(Material shown)

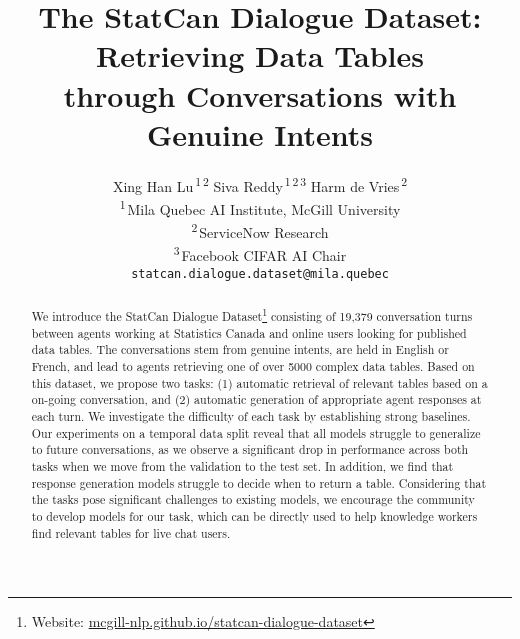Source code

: \documentclass[11pt]{article}
\title{The StatCan Dialogue Dataset: Retrieving Data Tables\\ through Conversations with Genuine Intents}
\author{Xing Han Lu\textsuperscript{\,1\,2} \hspace{3em} Siva Reddy\textsuperscript{\,1\,2\,3} \hspace{3em} Harm de Vries\textsuperscript{\,2} \\
  \textsuperscript{1\,}Mila Quebec AI Institute, McGill University \\
  \textsuperscript{2\,}ServiceNow Research \\
  \textsuperscript{3\,}Facebook CIFAR AI Chair \\
  \texttt{statcan.dialogue.dataset@mila.quebec} \\}
\date{}
\begin{document}
\renewcommand{\sectionautorefname}{Section}
\renewcommand{\subsectionautorefname}{Section}
\renewcommand{\subsubsectionautorefname}{Section}

\maketitle

\def\thefootnote{}\def\thefootnote{\arabic{footnote}}

\begin{abstract}
We introduce the StatCan Dialogue Dataset\footnote{ Website: \href{https://mcgill-nlp.github.io/statcan-dialogue-dataset}{mcgill-nlp.github.io/statcan-dialogue-dataset} } consisting of 19,379 conversation turns between agents working at Statistics Canada and online users looking for published data tables. The conversations stem from genuine intents, are held in English or French, and lead to agents retrieving one of over 5000 complex data tables. Based on this dataset, we propose two tasks: (1) automatic retrieval of relevant tables based on a on-going conversation, and (2) automatic generation of appropriate agent responses at each turn. We investigate the difficulty of each task by establishing strong baselines. Our experiments on a temporal data split reveal that all models struggle to generalize to future conversations, as we observe a significant drop in performance across both tasks when we move from the validation to the test set. In addition, we find that response generation models struggle to decide when to return a table. Considering that the tasks pose significant challenges to existing models, we encourage the community to develop models for our task, which can be directly used to help knowledge workers find relevant tables for live chat users.

\end{abstract}
\end{document}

(End Material shown)

= Task item =
Only the lines with the string "renewcommand" are wanted; pick them out of the records above and copy them.

= Solution to this task =
\renewcommand{\sectionautorefname}{Section}
\renewcommand{\subsectionautorefname}{Section}
\renewcommand{\subsubsectionautorefname}{Section}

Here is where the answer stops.